Sustainable Engagement Improves Employee Wellbeing and Company Success

From Core Performance

While more than 100 studies have found a connection between employee engagement and work performance, a study from Towers Watson takes the case one step deeper [Harvard Business Review].

The Towers Watson 2012 Global Workforce Study analyzed online responses from 32,000 full-time employees working in large and mid-size organizations in 30 countries. The study found that sustainable engagement—creating a work environment that fully energizes employees by meeting their core needs and emphasizing their physical, emotional, and social wellbeing—is more effective than traditional engagement models.

While incentive programs for healthy eating and exercising have been the norm, the study found that employers need to view workplace health more broadly. Researchers found that policies focused on flexibility, working remotely, limiting meeting length and time expected for email response contribute to a more energized workplace.

In a broader survey of 50 global companies, Towers Watson found that:

§  Companies with low engagement scores had an average operating margin under 10 percent

§  Companies with high traditional engagement had a margin of 14 percent.

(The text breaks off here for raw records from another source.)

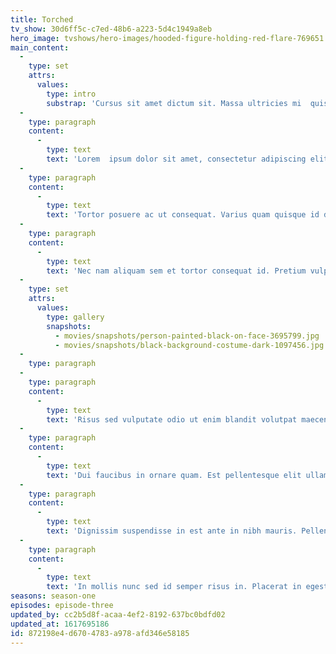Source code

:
 ```yaml
---
title: Torched
tv_show: 30d6ff5c-c7ed-48b6-a223-5d4c1949a8eb
hero_image: tvshows/hero-images/hooded-figure-holding-red-flare-769651.jpg
main_content:
  -
    type: set
    attrs:
      values:
        type: intro
        substrap: 'Cursus sit amet dictum sit. Massa ultricies mi  quis hendrerit dolor magna. Eget lorem dolor sed viverra ipsum nunc  aliquet.'
  -
    type: paragraph
    content:
      -
        type: text
        text: 'Lorem  ipsum dolor sit amet, consectetur adipiscing elit, sed do eiusmod  tempor incididunt ut labore et dolore magna aliqua. Nullam non nisi est  sit amet facilisis magna etiam. Dignissim sodales ut eu sem integer.  Pretium aenean pharetra magna ac placerat vestibulum lectus.  Pellentesque eu tincidunt tortor aliquam. Sed odio morbi quis commodo  odio aenean sed adipiscing. Lacinia at quis risus sed vulputate odio ut.  Tellus at urna condimentum mattis pellentesque. Massa eget egestas  purus viverra accumsan in nisl nisi scelerisque. Nunc scelerisque  viverra mauris in aliquam sem fringilla ut. Vitae aliquet nec  ullamcorper sit amet risus nullam eget. Lacus vel facilisis volutpat est  velit egestas dui. Amet volutpat consequat mauris nunc congue nisi  vitae suscipit. Habitant morbi tristique senectus et. Vitae congue eu  consequat ac felis donec et odio. Est velit egestas dui id ornare. Vitae  justo eget magna fermentum iaculis eu non diam.'
  -
    type: paragraph
    content:
      -
        type: text
        text: 'Tortor posuere ac ut consequat. Varius quam quisque id diam vel.  Malesuada bibendum arcu vitae elementum curabitur vitae. Laoreet non  curabitur gravida arcu.  Tempus imperdiet nulla malesuada pellentesque elit eget gravida  cum sociis. Pulvinar etiam non quam lacus suspendisse. Elementum nibh  tellus molestie nunc. Ut ornare lectus sit amet est placerat. Faucibus  purus in massa tempor nec feugiat nisl pretium fusce. Leo a diam  sollicitudin tempor id eu nisl. Viverra orci sagittis eu volutpat odio. A  pellentesque sit amet porttitor eget dolor morbi non. At risus viverra  adipiscing at in tellus integer feugiat scelerisque. Odio facilisis  mauris sit amet massa. In hac habitasse platea dictumst vestibulum  rhoncus est.'
  -
    type: paragraph
    content:
      -
        type: text
        text: 'Nec nam aliquam sem et tortor consequat id. Pretium vulputate sapien  nec sagittis. Pharetra diam sit amet nisl. Parturient montes nascetur  ridiculus mus mauris vitae ultricies leo integer. Sapien et ligula  ullamcorper malesuada proin libero nunc. Ornare lectus sit amet est  placerat in egestas erat imperdiet. Cursus vitae congue mauris rhoncus.  At imperdiet dui accumsan sit amet nulla facilisi morbi. Non curabitur  gravida arcu ac tortor dignissim convallis aenean. Egestas fringilla  phasellus faucibus scelerisque eleifend donec pretium. Netus et  malesuada fames ac. Egestas sed sed risus pretium quam. Tellus integer  feugiat scelerisque varius. Accumsan tortor posuere ac ut consequat  semper viverra nam.'
  -
    type: set
    attrs:
      values:
        type: gallery
        snapshots:
          - movies/snapshots/person-painted-black-on-face-3695799.jpg
          - movies/snapshots/black-background-costume-dark-1097456.jpg
  -
    type: paragraph
  -
    type: paragraph
    content:
      -
        type: text
        text: 'Risus sed vulputate odio ut enim blandit volutpat maecenas. Arcu  vitae elementum curabitur vitae nunc sed velit dignissim sodales. Amet  nisl suscipit adipiscing bibendum est ultricies. Pellentesque habitant  morbi tristique senectus. Pellentesque adipiscing commodo elit at  imperdiet dui. Enim nulla aliquet porttitor lacus luctus accumsan. Amet  volutpat consequat mauris nunc congue. Duis tristique sollicitudin nibh  sit amet commodo nulla. Enim eu turpis egestas pretium aenean pharetra  magna. Varius duis at consectetur lorem. Massa sed elementum tempus  egestas sed sed risus.'
  -
    type: paragraph
    content:
      -
        type: text
        text: 'Dui faucibus in ornare quam. Est pellentesque elit ullamcorper  dignissim cras tincidunt lobortis feugiat. Sed sed risus pretium quam.  Sem integer vitae justo eget magna fermentum iaculis. Lectus urna duis  convallis convallis tellus. Odio facilisis mauris sit amet. Rhoncus urna  neque viverra justo nec ultrices dui. Id neque aliquam vestibulum morbi  blandit cursus risus at ultrices. Varius duis at consectetur lorem  donec massa sapien faucibus. Sit amet purus gravida quis blandit.  Quisque egestas diam in arcu cursus euismod quis viverra.'
  -
    type: paragraph
    content:
      -
        type: text
        text: 'Dignissim suspendisse in est ante in nibh mauris. Pellentesque  dignissim enim sit amet venenatis urna cursus eget nunc. Aliquam etiam  erat velit scelerisque in. Augue ut lectus arcu bibendum at varius. Sit  amet consectetur adipiscing elit duis tristique. Gravida rutrum quisque  non tellus orci. Aliquam malesuada bibendum arcu vitae elementum  curabitur vitae. Risus ultricies tristique nulla aliquet. Blandit  volutpat maecenas volutpat blandit aliquam. Massa sed elementum tempus  egestas.'
  -
    type: paragraph
    content:
      -
        type: text
        text: 'In mollis nunc sed id semper risus in. Placerat in egestas erat  imperdiet sed euismod nisi. Euismod in pellentesque massa placerat duis  ultricies lacus. Sem nulla pharetra diam sit amet nisl suscipit  adipiscing. Id venenatis a condimentum vitae sapien pellentesque  habitant. Egestas diam in arcu cursus euismod quis viverra nibh. Aliquam  id diam maecenas ultricies mi eget. Ullamcorper sit amet risus nullam.  Commodo elit at imperdiet dui. Aliquet nec ullamcorper sit amet risus  nullam eget felis. Sapien nec sagittis aliquam malesuada bibendum arcu.'
seasons: season-one
episodes: episode-three
updated_by: cc2b5d8f-acaa-4ef2-8192-637bc0bdfd02
updated_at: 1617695186
id: 872198e4-d670-4783-a978-afd346e58185
---
```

§  Companies with the highest “sustainable engagement” had an average margin of 27 percent.

§  Forty percent of employees with a low engagement scores said they were likely to leave their employers in the next two years compared to only 18 percent of employees with the highest engagement scores.

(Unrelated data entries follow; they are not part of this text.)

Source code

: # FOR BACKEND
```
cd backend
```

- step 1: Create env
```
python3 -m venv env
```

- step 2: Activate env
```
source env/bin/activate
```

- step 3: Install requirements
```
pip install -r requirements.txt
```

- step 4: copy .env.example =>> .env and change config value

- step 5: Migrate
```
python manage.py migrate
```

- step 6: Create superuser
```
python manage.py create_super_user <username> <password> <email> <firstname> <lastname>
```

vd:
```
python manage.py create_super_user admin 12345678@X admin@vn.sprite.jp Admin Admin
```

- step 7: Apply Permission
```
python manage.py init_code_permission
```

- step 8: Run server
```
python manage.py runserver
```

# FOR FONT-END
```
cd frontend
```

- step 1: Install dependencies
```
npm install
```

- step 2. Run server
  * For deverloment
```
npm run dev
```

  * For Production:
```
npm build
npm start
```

§  Among of sustainably engaged employees, 74 percent believe senior leaders had a sincere interest in their wellbeing, while only 44 percent of traditionally engaged employees felt managers valued them.

“In addition to companies empowering employees to manage how, when, and where work is accomplished, they should also strive to provide opportunities to empower their employees to become more proactive with their health,” says Craig Friedman, vice president of performance innovation at Core Performance. “Evaluations with individualized action plans to decrease pain and improve health and energy coupled with a company culture that encourages employees to exercise throughout the day are cornerstones to shifting a company’s physical wellbeing.”